This patchset is intended to remove unnecessary TLB flushes during
mprotect() syscalls.  Once this patch-set make it through, similar and
further optimizations for MADV_COLD and userfaultfd would be possible.

Basically, there are 3 optimizations in this patch-set:

1. Use TLB batching infrastructure to batch flushes across VMAs and do
   better/fewer flushes.  This would also be handy for later userfaultfd
   enhancements.

2. Avoid unnecessary TLB flushes.  This optimization is the one that
   provides most of the performance benefits.  Unlike previous versions,
   we now only avoid flushes that would not result in spurious
   page-faults.

3. Avoiding TLB flushes on change_huge_pmd() that are only needed to
   prevent the A/D bits from changing.

Andrew asked for some benchmark numbers.  I do not have an easy
determinate macrobenchmark in which it is easy to show benefit.  I
therefore ran a microbenchmark: a loop that does the following on
anonymous memory, just as a sanity check to see that time is saved by
avoiding TLB flushes.  The loop goes:

	mprotect(p, PAGE_SIZE, PROT_READ)
	mprotect(p, PAGE_SIZE, PROT_READ|PROT_WRITE)
	*p = 0; // make the page writable

The test was run in KVM guest with 1 or 2 threads (the second thread was
busy-looping).  I measured the time (cycles) of each operation:

		1 thread		2 threads
		mmots	+patch		mmots	+patch
PROT_READ	3494	2725 (-22%)	8630	7788 (-10%)
PROT_READ|WRITE	3952	2724 (-31%)	9075	2865 (-68%)

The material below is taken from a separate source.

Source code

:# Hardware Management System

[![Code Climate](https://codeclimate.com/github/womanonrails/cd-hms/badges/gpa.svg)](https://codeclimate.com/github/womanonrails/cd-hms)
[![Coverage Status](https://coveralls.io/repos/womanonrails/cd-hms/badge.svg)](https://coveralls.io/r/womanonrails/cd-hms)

[ mmots = v5.17-rc6-mmots-2022-03-06-20-38 ]

The exact numbers are really meaningless, but the benefit is clear.  There
are 2 interesting results though.  

(1) PROT_READ is cheaper, while one can expect it not to be affected. 
This is presumably due to TLB miss that is saved

(2) Without memory access (*p = 0), the speedup of the patch is even
greater.  In that scenario mprotect(PROT_READ) also avoids the TLB flush. 
As a result both operations on the patched kernel take roughly ~1500
cycles (with either 1 or 2 threads), whereas on mmotm their cost is as
high as presented in the table.


This patch (of 3):

change_pXX_range() currently does not use mmu_gather, but instead
implements its own deferred TLB flushes scheme.  This both complicates the
code, as developers need to be aware of different invalidation schemes,
and prevents opportunities to avoid TLB flushes or perform them in finer
granularity.

The use of mmu_gather for modified PTEs has benefits in various scenarios
even if pages are not released.  For instance, if only a single page needs
to be flushed out of a range of many pages, only that page would be
flushed.  If a THP page is flushed, on x86 a single TLB invlpg instruction
can be used instead of 512 instructions (or a full TLB flush, which would
Linux would actually use by default).  mprotect() over multiple VMAs
requires a single flush.

Use mmu_gather in change_pXX_range().  As the pages are not released, only
record the flushed range using tlb_flush_pXX_range().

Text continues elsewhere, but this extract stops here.